HMI Digital Master Control Panels help food & beverage, cold storage, and industrial companies increase throughputs, streamline their operations, and create a safer work environment.


Climate control, energy efficiency, speed of operations, and worker safety are all top of mind for food & beverage, cold storage, and industrial companies that are trying to balance low labor availability with ever-changing customer demands. Achieving that balance isn’t easy, and it’s particularly onerous for companies whose operations are older and not up to speed with today’s technological standards.

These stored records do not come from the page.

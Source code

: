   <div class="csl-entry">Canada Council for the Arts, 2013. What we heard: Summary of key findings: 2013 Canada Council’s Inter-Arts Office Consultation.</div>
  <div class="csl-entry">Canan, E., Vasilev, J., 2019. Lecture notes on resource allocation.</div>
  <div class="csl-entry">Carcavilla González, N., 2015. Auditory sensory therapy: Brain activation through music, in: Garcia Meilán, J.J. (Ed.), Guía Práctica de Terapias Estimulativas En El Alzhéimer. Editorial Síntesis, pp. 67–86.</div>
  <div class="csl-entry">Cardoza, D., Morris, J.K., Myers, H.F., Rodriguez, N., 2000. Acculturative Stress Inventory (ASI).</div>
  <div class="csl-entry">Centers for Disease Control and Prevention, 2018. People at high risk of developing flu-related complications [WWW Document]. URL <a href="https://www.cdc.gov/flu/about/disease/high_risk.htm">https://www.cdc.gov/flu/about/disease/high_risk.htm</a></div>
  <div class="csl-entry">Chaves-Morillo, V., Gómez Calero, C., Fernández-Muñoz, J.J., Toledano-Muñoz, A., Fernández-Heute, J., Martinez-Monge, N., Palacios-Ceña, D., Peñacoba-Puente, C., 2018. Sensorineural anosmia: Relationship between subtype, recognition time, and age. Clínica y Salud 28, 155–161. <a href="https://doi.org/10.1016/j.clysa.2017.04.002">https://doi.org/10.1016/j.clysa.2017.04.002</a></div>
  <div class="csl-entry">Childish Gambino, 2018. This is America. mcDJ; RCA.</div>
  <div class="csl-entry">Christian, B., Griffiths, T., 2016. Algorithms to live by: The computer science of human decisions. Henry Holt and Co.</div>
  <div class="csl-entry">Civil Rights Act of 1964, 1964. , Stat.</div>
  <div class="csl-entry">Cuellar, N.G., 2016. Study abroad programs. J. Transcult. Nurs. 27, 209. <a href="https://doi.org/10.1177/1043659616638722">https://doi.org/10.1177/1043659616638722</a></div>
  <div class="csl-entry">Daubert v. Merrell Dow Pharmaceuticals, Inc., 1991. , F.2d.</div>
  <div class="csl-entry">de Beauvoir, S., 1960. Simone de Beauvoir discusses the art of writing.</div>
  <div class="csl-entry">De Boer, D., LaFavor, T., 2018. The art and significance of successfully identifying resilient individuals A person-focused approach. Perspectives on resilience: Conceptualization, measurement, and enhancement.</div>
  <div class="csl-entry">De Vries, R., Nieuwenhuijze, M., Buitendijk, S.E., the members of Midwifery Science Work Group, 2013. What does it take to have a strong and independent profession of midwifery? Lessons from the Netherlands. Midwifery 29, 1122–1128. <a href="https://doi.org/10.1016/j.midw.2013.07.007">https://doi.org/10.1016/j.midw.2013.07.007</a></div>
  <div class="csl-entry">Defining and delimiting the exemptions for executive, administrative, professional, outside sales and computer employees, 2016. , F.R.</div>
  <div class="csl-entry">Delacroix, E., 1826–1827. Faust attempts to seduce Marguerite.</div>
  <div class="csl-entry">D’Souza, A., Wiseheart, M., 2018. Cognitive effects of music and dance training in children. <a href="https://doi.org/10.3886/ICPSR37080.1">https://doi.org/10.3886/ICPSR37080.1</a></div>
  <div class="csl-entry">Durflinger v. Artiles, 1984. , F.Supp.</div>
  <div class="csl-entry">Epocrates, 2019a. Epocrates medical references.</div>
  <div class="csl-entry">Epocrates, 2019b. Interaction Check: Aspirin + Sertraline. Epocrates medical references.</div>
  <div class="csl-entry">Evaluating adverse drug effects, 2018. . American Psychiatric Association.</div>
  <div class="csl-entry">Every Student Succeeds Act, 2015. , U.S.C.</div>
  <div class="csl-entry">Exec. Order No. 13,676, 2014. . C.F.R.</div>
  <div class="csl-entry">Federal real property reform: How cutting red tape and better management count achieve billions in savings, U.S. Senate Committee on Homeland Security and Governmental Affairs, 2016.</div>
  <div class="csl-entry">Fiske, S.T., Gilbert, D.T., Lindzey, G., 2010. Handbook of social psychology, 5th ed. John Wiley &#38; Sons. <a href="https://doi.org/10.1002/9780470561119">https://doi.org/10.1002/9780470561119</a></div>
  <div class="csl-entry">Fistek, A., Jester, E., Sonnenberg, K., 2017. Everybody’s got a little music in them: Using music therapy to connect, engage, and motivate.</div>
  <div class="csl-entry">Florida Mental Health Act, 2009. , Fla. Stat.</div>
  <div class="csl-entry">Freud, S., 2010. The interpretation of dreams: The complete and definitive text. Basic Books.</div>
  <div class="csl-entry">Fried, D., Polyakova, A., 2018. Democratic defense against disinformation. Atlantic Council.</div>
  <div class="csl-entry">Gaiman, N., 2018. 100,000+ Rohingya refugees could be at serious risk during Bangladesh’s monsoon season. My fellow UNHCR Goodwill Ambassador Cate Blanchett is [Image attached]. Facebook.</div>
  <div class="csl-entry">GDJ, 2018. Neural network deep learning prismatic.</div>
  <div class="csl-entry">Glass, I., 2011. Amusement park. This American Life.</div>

In this Q&A, Serco’s VP of Sales and Marketing, Loading Dock Products, John Carroll, discusses the current distribution environment for food & beverage, cold storage, and industrial companies and shows how these organizations can use master control panels to streamline their operations, achieve high levels of climate control, and keep workers safe.

Q: What are food & beverage, cold storage, and industrial (auto, paper, glass, etc.) shippers focused on right now?

A: These companies are focused on climate control and energy efficiency. They need to be able to maintain the quality and safety of their inventories while also keeping the safety and wellbeing of their employees top of mind. These companies tend to use a lot of powered equipment in their warehouses and DCs. They really value the uptime and the low lifetime-ownership costs that this powered equipment affords them—versus using mechanical systems.

Q: Why is the loading dock such a critical aspect of their operations?

A: The environment at the dock is extremely critical for these companies, which must be able to keep their shipments protected from rain, snow, extreme heat, and other elements that could damage or spoil their products. These companies are also focused on achieving high throughput speeds and better energy efficiency while maintaining their cost structures (or, even lowering them).

Q: What type of equipment can these companies use to overcome these challenges?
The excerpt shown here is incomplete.